Junto a Bragachini, Francisco Anglesio, vicepresidente del INTA, participó de los paneles “Valor Agregado en Origen como estrategia territorial” y “Procesos de Innovación y Agregado de Valor en Origen” y estuvo en una mesa de la Federación Argentina de Municipios (FAM), con el ministro de Asuntos Agrarios de la provincia de Buenos Aires, Gustavo Arrieta.

 “Estamos dispuestos a asistirlos en lo que necesiten”, dijo Anglesio a  los intendentes, haciendo expresa la voluntad del organismo de acompañar  a las comunas para avanzar en el valor agregado y lograr su desarrollo territorial. “En cada uno de los lugares donde está presente el INTA hay potencialidades de generar industria y podemos ayudar a transformar procesos para obtener valor agregado en origen”, aseguró.

Los protagonistas, en el territorio

En algunas localidades del país con escasa actividad industrial, la aplicación de tecnología y el desplazamiento de la mano de obra llevan, señaló Bragachini, a problemas de demanda laboral que fundamentalmente afectan a los jóvenes: “Hay pueblos con índice demográfico negativo y, aunque tienen crecimiento, no tienen desarrollo. Entonces aparecen las figuras del parque industrial agroalimentario y del intendente como protagonista para generar la infraestructura necesaria”, agregó, mediante decisiones que apuntan al ordenamiento territorial desde la escala local pero con alcance regional, en el marco de políticas impulsadas desde el gobierno nacional.

Por esto el coordinador sostuvo: “Estoy convencido de que los intendentes están a la altura de la circunstancias. Estamos todos en un proceso de cambio, se están haciendo planes estratégicos, parques industriales, se gestionan créditos, procesos educativos, energía, rutas, comunicaciones… Todos están preocupados porque su pueblo sea mucho más inclusivo y con más mano de obra mirando al año 2020 o 2030”.

De acuerdo con el técnico, los productores de pequeña y mediana escala observan ahora, como ocurrió hacia 2005 en distintos condados de los Estados Unidos, cómo se fortalece un modelo de desarrollo inclusivo que promueve la integración, la transformación productiva y la generación de puestos de trabajo genuinos. “Es un modelo con alta implicancia social”, observó el especialista, “que enfrenta la desaparición de los pequeños y medianos productores y la concentración de la producción con la alternativa de desarrollo mediante el valor agregado en origen”.

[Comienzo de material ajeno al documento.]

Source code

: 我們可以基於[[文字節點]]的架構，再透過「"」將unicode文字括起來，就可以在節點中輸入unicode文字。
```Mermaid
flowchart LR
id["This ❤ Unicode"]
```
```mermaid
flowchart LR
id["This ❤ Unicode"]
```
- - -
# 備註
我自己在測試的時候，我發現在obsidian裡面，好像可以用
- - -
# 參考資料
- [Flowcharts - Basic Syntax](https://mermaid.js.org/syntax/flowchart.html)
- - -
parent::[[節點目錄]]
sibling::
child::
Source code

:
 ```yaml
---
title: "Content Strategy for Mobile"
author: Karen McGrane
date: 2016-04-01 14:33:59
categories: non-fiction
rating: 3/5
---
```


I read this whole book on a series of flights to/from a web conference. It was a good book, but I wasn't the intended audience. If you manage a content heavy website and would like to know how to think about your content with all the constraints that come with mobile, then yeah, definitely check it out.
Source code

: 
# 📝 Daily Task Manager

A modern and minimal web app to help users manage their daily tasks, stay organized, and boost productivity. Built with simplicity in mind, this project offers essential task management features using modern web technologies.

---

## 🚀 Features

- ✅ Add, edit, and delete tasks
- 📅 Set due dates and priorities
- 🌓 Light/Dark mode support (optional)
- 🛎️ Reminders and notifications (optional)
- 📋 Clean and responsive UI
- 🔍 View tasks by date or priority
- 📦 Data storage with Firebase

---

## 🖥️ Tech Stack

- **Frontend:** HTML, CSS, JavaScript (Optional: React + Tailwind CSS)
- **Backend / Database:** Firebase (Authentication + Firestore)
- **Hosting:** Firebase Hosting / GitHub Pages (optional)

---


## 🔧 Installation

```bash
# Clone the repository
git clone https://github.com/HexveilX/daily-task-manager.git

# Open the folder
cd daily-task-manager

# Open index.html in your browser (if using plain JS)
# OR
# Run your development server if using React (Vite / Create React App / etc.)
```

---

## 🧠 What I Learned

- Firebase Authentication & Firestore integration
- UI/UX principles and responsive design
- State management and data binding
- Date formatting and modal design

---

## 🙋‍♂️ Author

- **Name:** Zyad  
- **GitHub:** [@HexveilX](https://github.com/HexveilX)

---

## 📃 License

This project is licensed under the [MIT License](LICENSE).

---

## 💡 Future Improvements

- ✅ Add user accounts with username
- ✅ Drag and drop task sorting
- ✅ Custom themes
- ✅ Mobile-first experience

En este sentido, recordó las conclusiones del primer Congreso de Valor Agregado en Origen que organizó el INTA, con más de 4.500 participantes, 356 intendentes y 120 empresas de maquinaria agrícola; también detalló algunas jornadas sobre el tema realizadas recientemente, como prueba del interés existente en todo el país para promover estas iniciativas. “Estuvimos en Tres Arroyos, Coronel Dorrego, Balcarce, Monte Buey… las intendencias estuvieron siempre presentes en forma directa. En algunas localidades ya se están haciendo planes estratégicos. No sólo están preocupados sino que también se empiezan a ocupar”, dijo Bragachini.